New Caledonia is on an economic recovery journey. Following the genuine shock of the civil unrest in 2024 and the ensuing downturn, signs are now pointing in a more positive direction for trade and investment. Key players in the current Government have proposed initiatives to boost the territory’s attractiveness and are keenly interested in increasing New Caledonia’s trade with partners like New Zealand. Deeper integration into the regional economy is a key feature of the Government’s “attractivity roadmap”, alongside strengthening the tourism industry, retaining talent, and renewing international investment.

France has announced a financial package of €2 billion over five years – partially conditional on local economic reforms – to support New Caledonia’s economic reconstruction. The recovery package includes large-scale support for public finances (health, pensions, energy), debt rescheduling, and targeted investment in infrastructure, tourism, fisheries, agriculture, territorial connectivity (transport), essential services, and climate adaptation. This has unlocked space for the territory to increase capital spending by around 25%, while continuing to reduce operating costs.

  • Political uncertainty remains, but the economy is returning to a more predictable footing, encouraging commercial confidence.
  • Publicly funded investment is creating opportunities in infrastructure, energy, agriculture and services. 
  • New Caledonia remains one of the Pacific’s largest and most developed economies (GDP ~NZ$18 billion; population 265,000), providing relative scale for New Zealand companies compared to other regional markets.

Economic policy reforms: business attractivity, regional trade and investment

New Caledonia is slowly shifting from a historically protected, high-tariff environment towards greater openness and regional integration. An audit of market protections is under way (results expected mid-2026), and the Government is signalling interest in more liberal trade arrangements and more competitive market settings.

Export growth is a priority for the current Government. Coordination across export bodies is being strengthened, with a 2026 Pacific export mission programme, including the French Pacific Business Forum in Auckland (12–13 March 2026), where New Caledonian businesses will actively seek partnerships.

The Government is also working to implement economic and fiscal reforms to increase the attractiveness of the territory for investors. This includes measures to improve ease of doing business through streamlining administrative processes. It is also expected to establish “zones franches” (tax-free zones) around ports and airports and offer full tax exemptions for SMEs to attract investors.

Other initiatives include setting up a new agency focused on boosting the territory’s business attractiveness and organising the ‘Choose NC’ Summit scheduled for May 2026 in Nouméa. The Summit will showcase local expertise and explain the support available for new investment projects. Additional measures to attract talent are also under way.
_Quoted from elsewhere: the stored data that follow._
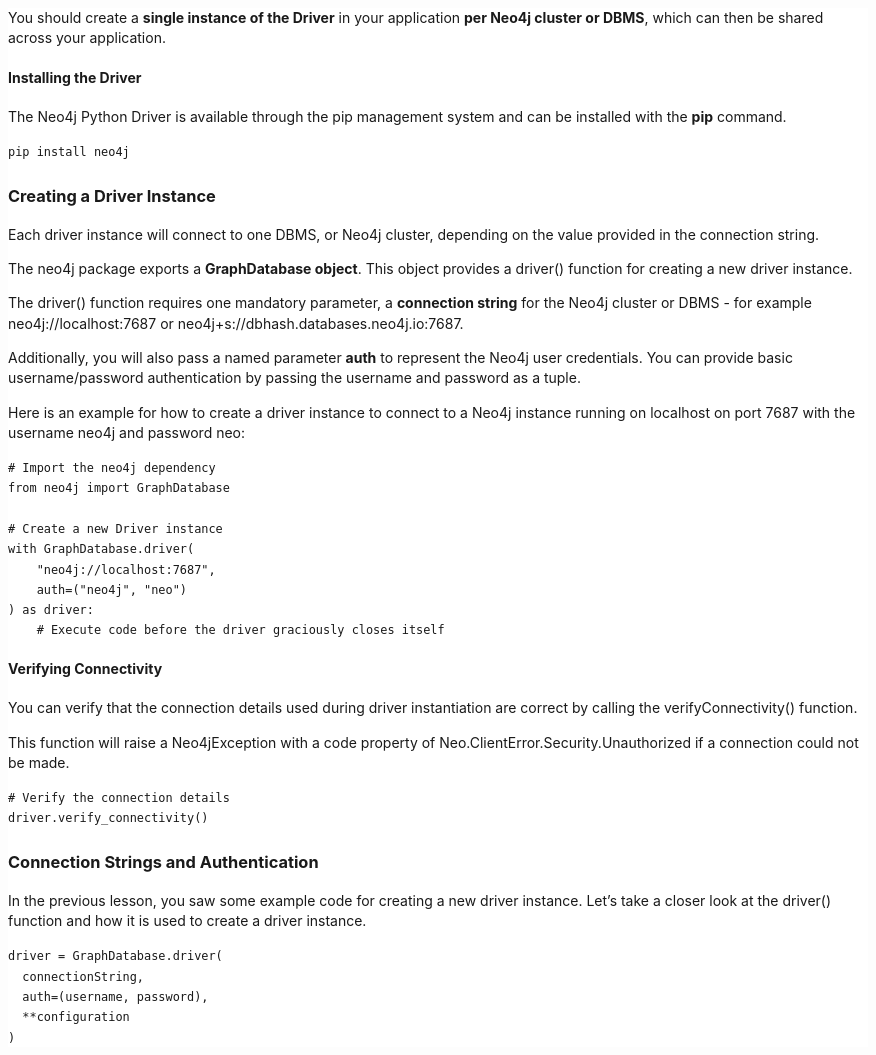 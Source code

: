 You should create a **single instance of the Driver** in your application **per Neo4j cluster or DBMS**, which can then be shared across your application.

#### Installing the Driver

The Neo4j Python Driver is available through the pip management system and can be installed with the **pip** command.
```
pip install neo4j
```

### Creating a Driver Instance

Each driver instance will connect to one DBMS, or Neo4j cluster, depending on the value provided in the connection string.

The neo4j package exports a **GraphDatabase object**. This object provides a driver() function for creating a new driver instance.

The driver() function requires one mandatory parameter, a **connection string** for the Neo4j cluster or DBMS - for example neo4j://localhost:7687 or neo4j+s://dbhash.databases.neo4j.io:7687.

Additionally, you will also pass a named parameter **auth** to represent the Neo4j user credentials. You can provide basic username/password authentication by passing the username and password as a tuple.

Here is an example for how to create a driver instance to connect to a Neo4j instance running on localhost on port 7687 with the username neo4j and password neo:
```
# Import the neo4j dependency
from neo4j import GraphDatabase

# Create a new Driver instance
with GraphDatabase.driver(
    "neo4j://localhost:7687", 
    auth=("neo4j", "neo")
) as driver:
    # Execute code before the driver graciously closes itself
```

#### Verifying Connectivity

You can verify that the connection details used during driver instantiation are correct by calling the verifyConnectivity() function. 

This function will raise a Neo4jException with a code property of Neo.ClientError.Security.Unauthorized if a connection could not be made.

```
# Verify the connection details
driver.verify_connectivity()
```

### Connection Strings and Authentication

In the previous lesson, you saw some example code for creating a new driver instance. Let’s take a closer look at the driver() function and how it is used to create a driver instance.
```
driver = GraphDatabase.driver(
  connectionString, 
  auth=(username, password),
  **configuration 
)
```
  • Movement toward more open trade settings could reduce costs and ease entry for New Zealand goods and services over time.
  • The French Pacific Business Forum in March provides an entry point for New Zealand firms to meet motivated New Caledonian partners.
  • Companies offering professional services, logistics, business support, or capability development are well-placed to benefit from reforms.

Tourism

Tourism is now a top economic priority. The Government has set a target of 250,000 visitors per year by 2032, nearly double pre-COVID levels. This strategy includes a significant increase in the international tourism promotional budget, expected to reach XPF1 billion (NZ$17 million) by 2028. This effort to develop tourism, a sector that already sustains around 5,500 jobs in New Caledonia, is supported by public-private cooperation involving the territorial Government, New Caledonia Tourism (NCT), the Chamber of Commerce and Industry (CCI-NC), and the employer organisation MEDEF.

Key initiatives to support this growth include restoring and expanding air links, particularly with plans to resume flights from Nouméa-La Tontouta to Japan and Fiji, as well as introducing additional routes to Australia (Melbourne). Passenger and freight connectivity with New Zealand improved significantly following Air New Zealand’s return to market in November 2025.

The plan also involves boosting overnight capacity by incentivising hotel development with tax breaks, as demonstrated by the recent opening of the luxury Wadra Bay Hotel in Lifou (Loyalty Islands Province). It also aims to enhance the capabilities of the tourism workforce by increasing the budget for vocational training and establishing new professional education pathways.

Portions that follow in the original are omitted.